> **Problem details**: Determine how many lines in the material below contain the word "borrow", and give that number without comment.

Supplied material START

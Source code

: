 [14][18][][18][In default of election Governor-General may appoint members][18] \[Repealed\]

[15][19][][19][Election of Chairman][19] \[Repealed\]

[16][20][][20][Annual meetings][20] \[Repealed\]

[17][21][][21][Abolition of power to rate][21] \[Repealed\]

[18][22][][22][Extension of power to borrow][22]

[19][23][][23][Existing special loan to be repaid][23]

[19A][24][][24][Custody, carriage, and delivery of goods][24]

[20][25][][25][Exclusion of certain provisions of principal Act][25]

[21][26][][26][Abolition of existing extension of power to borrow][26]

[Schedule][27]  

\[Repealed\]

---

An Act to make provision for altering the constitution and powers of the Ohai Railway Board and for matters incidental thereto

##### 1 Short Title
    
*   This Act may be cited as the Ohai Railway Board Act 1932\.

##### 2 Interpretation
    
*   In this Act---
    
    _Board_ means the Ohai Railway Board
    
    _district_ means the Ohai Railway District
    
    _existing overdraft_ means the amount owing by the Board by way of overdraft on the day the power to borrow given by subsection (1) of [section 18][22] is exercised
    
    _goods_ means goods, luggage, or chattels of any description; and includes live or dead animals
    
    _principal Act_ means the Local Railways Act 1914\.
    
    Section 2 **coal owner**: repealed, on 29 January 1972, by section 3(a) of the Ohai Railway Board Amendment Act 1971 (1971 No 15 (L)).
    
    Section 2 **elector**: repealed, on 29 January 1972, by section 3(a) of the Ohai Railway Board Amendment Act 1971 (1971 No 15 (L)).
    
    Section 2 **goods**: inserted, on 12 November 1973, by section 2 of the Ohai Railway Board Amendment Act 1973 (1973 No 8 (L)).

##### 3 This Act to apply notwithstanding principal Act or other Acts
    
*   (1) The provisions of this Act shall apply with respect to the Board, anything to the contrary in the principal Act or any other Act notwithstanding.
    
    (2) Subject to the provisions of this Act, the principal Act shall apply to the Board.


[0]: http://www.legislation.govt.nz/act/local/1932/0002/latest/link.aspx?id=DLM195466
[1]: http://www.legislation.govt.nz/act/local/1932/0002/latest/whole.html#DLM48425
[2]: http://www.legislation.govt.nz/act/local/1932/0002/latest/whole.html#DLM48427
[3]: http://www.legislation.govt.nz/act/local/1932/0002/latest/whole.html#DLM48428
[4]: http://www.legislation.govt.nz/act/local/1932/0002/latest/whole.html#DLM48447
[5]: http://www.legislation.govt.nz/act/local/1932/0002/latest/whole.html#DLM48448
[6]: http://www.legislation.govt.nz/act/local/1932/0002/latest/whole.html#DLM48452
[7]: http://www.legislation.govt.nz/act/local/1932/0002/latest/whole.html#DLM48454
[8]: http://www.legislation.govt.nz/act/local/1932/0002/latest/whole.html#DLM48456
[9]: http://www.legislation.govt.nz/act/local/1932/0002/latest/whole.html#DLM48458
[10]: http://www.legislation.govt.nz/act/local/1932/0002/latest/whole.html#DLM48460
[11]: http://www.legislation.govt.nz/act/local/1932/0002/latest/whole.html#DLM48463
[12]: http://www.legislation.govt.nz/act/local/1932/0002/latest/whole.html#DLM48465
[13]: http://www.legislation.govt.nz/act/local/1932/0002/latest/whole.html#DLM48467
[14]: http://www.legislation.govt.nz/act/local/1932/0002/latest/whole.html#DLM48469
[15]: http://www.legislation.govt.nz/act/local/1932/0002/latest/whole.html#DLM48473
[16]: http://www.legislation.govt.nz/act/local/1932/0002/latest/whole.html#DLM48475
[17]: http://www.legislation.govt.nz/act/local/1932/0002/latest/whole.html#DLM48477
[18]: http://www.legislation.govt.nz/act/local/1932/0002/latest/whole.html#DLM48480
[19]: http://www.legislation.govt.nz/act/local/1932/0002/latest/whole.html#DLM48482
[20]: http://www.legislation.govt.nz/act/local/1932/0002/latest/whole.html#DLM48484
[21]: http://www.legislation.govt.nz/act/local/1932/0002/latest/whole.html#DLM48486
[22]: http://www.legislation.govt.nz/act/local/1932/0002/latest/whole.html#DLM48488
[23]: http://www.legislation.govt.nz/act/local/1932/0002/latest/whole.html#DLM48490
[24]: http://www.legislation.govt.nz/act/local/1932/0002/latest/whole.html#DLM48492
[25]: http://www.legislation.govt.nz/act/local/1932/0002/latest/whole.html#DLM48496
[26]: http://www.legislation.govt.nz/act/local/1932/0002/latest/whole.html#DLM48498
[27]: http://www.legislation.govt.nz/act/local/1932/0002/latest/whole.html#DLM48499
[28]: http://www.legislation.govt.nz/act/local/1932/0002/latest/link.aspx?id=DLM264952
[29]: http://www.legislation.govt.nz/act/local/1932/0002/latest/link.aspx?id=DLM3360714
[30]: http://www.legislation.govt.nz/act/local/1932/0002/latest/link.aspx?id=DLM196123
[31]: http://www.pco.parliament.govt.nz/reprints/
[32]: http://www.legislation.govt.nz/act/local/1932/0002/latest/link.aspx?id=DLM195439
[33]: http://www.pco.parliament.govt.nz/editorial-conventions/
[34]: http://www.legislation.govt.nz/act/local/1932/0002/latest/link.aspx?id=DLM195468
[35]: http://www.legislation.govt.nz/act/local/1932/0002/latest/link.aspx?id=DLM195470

Supplied material END

> **Task output**: 3